Es ist unübersehbar, dass sich das andere Bild besser eignet: Godard als Maler in den medialen Ablagerungsformen der Gegenwart, ein Maler mit Begriffen, Tonspuren, Bildfetzen, ein Wortspieler jenseits des Bedeutungsdiktats.

Im Grunde war ja schon A bout de souffle, sein spektakulärer erster Langfilm, eine Übermalung, unter der ein US-B-Film durchschien. Die Viennale ergänzt nun also Adieu au langage 3D mit fünf weiteren Titeln: Cinq fois Godard, eine Anspielung auf die Fernsehserie Six fois deux (Sechs mal zwei) aus den 70er-Jahren. Fünf Aufträge auf das große Fresko Godard - oder fünf Abkratzungen, mit der Spachtel in die Tiefe dieser undurchdringlicher werdenden Sedimentierung.

An Allemagne Neuf Zéro kann man besonders deutlich sehen, wie seine Methode sich als Selbstreflexion einer historisch beeindruckbaren Vernunft zu erkennen gibt. Aus seiner diogenischen Distanz (der Schrat hinter der Zigarre in seinem "Fass" in der Schweiz) heraus zeigt Godard sich stärker empfänglich für die Veränderungen in der konkreten Geschichte, als man es eigentlich vermuten würde. Allerdings fällt es ihm schwer, Ereignisse als Faktizitäten zu akzeptieren. Dazu weiß er einfach zu viel, hat er zu viel im Kopf, als dass er die Öffnung einer Grenze, den Fall einer Mauer, als herausragendes Ereignis sehen könnte. Er sieht, bevor er noch hinter den "Eisernen Vorhang" blickt, zuerst einmal die seltsamen Topografien, die Murnau, der deutsche Exilant in Hollywood, in Sunrise entwarf. Und er erinnert sich daran, dass er selbst in Alphaville die Zivilisation schon wie von außen beobachtet hatte. Solche Motive gehen in Allemagne Neuf Zéro ein, und schaffen einen Text, der es an Dichte mit dem gordischen Knoten aufnimmt, den die Geschichte 1989 nur scheinbar durchschlug.

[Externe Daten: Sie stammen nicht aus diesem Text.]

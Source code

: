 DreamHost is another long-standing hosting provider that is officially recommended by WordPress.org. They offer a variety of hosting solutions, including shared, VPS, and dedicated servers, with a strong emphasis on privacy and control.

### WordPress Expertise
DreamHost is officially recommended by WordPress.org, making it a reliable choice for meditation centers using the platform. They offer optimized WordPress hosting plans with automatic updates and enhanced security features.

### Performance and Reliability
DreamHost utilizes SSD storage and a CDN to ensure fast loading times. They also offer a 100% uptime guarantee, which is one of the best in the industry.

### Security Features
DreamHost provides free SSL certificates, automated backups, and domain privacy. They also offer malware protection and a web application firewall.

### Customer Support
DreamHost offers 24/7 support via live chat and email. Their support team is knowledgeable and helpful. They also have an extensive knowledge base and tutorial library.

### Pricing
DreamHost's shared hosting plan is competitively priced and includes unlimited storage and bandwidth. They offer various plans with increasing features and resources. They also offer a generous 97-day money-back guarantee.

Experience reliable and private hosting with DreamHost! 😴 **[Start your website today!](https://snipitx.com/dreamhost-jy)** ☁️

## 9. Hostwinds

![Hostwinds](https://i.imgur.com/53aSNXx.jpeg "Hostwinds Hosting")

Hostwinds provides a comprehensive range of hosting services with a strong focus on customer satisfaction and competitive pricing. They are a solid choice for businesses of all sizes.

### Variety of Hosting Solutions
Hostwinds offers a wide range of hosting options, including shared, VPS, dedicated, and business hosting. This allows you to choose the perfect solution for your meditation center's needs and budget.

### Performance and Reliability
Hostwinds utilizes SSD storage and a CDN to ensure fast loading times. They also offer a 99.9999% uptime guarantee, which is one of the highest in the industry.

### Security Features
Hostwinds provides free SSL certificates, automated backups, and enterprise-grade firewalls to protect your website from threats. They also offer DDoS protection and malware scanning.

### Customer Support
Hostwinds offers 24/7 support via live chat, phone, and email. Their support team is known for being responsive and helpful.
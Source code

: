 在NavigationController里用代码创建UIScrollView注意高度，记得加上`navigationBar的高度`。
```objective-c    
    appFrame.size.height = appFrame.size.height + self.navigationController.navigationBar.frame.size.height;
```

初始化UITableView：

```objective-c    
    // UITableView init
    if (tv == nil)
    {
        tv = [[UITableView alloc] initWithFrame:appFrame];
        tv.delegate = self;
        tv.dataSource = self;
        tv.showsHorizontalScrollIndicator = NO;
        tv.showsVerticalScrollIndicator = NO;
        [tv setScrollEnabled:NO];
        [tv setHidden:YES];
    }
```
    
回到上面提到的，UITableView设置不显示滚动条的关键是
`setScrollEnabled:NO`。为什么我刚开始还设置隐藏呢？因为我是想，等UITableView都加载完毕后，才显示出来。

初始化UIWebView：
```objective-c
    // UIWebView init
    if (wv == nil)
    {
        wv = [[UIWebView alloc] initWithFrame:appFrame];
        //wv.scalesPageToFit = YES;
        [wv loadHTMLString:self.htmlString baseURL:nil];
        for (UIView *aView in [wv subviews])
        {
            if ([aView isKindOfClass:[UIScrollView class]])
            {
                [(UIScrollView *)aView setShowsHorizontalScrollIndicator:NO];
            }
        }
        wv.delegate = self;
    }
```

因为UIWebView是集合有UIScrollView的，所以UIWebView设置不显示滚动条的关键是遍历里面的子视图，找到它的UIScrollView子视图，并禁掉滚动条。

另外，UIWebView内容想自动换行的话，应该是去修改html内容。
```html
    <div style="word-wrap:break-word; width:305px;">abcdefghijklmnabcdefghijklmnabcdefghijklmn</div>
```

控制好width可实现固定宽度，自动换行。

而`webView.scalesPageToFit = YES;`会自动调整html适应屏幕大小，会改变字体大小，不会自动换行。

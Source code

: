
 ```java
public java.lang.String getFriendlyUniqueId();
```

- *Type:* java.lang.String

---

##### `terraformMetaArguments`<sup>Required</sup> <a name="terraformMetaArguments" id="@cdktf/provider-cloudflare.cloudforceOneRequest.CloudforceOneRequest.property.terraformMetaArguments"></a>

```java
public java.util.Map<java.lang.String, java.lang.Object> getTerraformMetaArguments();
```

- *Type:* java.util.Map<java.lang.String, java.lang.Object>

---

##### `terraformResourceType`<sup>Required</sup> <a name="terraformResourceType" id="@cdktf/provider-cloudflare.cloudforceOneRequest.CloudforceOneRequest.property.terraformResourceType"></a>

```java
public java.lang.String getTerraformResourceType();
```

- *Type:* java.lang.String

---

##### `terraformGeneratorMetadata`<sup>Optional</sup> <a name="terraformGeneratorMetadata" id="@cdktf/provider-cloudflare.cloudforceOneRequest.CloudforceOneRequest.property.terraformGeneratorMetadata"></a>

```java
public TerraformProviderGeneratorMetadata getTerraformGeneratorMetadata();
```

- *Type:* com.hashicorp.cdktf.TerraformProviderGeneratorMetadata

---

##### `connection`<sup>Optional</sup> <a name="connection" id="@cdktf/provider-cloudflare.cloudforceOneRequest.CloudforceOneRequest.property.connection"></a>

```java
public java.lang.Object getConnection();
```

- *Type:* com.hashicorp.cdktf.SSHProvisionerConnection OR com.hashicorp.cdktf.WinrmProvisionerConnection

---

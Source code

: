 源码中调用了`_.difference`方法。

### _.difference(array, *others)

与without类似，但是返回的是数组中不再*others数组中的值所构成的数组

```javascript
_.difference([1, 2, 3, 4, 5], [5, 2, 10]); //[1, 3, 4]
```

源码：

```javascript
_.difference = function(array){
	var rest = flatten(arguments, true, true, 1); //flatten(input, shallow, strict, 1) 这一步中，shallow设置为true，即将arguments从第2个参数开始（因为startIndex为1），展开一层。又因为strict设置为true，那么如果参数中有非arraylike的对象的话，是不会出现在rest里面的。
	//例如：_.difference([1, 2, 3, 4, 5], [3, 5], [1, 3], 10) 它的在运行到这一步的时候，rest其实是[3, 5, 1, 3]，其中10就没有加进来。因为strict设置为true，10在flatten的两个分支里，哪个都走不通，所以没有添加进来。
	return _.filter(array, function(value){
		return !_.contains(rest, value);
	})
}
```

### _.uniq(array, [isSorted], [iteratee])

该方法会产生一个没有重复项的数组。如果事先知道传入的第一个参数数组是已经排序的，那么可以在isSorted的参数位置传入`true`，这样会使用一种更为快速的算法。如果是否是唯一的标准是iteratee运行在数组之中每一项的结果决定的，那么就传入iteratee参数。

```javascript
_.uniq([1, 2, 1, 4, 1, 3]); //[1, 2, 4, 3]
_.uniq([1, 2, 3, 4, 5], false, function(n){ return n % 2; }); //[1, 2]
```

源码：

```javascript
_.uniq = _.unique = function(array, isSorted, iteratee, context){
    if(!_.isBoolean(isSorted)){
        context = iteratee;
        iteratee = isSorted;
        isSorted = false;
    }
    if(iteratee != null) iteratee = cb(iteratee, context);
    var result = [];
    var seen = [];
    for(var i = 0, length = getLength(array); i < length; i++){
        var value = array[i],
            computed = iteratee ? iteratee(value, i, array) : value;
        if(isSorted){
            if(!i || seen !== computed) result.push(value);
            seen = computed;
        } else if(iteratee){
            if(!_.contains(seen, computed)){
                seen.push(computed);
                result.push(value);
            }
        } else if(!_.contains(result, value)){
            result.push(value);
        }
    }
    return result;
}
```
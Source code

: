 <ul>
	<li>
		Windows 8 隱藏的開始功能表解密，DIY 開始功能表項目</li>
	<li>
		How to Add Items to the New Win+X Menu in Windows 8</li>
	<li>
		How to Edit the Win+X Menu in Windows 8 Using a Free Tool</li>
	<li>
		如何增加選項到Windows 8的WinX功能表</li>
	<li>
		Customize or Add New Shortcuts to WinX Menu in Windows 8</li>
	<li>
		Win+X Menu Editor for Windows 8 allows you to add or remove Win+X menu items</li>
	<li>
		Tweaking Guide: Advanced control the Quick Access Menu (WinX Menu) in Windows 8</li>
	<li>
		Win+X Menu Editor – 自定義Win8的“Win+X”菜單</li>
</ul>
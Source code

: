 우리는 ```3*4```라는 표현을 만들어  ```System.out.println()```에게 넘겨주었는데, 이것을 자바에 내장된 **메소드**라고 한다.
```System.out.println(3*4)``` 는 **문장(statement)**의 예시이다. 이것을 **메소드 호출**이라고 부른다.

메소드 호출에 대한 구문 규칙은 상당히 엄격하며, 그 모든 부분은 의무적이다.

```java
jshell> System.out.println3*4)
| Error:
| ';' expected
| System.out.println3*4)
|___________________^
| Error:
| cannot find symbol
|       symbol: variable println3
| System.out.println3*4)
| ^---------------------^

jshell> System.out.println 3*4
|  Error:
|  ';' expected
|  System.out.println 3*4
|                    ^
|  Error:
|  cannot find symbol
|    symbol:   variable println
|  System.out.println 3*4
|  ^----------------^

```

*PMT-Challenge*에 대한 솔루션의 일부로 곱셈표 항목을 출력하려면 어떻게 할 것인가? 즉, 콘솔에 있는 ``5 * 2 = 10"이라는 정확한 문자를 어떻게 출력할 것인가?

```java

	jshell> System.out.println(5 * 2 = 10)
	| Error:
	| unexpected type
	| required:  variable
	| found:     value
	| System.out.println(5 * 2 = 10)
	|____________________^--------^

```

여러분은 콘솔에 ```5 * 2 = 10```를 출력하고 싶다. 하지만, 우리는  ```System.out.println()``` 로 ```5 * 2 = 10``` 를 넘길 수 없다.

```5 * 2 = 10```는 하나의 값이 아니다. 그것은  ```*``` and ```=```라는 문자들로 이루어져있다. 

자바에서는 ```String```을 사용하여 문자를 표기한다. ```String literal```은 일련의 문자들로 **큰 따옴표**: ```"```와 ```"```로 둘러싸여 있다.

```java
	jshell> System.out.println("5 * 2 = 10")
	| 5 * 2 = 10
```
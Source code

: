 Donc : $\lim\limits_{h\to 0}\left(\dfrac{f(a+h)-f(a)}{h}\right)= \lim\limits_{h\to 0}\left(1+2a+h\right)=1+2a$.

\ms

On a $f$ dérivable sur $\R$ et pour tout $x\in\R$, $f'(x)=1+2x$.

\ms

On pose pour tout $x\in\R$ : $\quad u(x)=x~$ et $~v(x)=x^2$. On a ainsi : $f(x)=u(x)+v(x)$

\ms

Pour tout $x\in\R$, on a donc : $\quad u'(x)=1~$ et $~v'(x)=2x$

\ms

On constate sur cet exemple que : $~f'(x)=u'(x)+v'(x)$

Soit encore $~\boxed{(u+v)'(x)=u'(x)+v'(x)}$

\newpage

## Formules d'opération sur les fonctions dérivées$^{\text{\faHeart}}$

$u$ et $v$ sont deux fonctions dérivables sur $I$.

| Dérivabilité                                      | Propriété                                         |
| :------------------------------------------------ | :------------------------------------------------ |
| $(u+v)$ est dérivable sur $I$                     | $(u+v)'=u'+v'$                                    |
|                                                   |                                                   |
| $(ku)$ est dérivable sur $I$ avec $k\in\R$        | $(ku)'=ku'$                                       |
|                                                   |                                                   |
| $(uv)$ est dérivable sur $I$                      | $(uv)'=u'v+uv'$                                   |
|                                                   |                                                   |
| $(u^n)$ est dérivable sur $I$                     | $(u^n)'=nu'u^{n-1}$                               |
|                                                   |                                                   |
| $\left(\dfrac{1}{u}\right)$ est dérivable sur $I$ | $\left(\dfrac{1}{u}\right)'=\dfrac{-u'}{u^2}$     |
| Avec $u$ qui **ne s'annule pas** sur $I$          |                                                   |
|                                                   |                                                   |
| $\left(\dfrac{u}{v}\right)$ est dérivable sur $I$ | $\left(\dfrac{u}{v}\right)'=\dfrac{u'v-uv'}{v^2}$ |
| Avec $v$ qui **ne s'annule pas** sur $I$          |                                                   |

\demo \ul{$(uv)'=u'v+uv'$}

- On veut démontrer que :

In dem halbstündigen Puissance de la parole (1988, das Jahr, in dem Harun Farocki nach Paris zu Georg K. Glaser fuhr) lässt sich Godards Methode der Rekombination und Überlagerung übersichtlicher beobachten als im oft hermetischen Spätwerk, das im Grunde in dem Moment begann, in dem Jean-Paul Belmondo und Jean Seberg in A bout de souffle im Kino einen Western sahen, dessen Tonspur aus Gedichtmaterial von Apollinaire und Aragon stammte.

In vergleichbarer Weise werden hier ein Dialog von Poe und einer aus The Postman Always Rings Twice aufeinander bezogen, als jeweiliges Ergreifen des Wortes, wie das bei einem Telefongespräch ja auch ist, wo es manchmal schwierig ist, den richtigen Moment für das eigene Wort zu finden.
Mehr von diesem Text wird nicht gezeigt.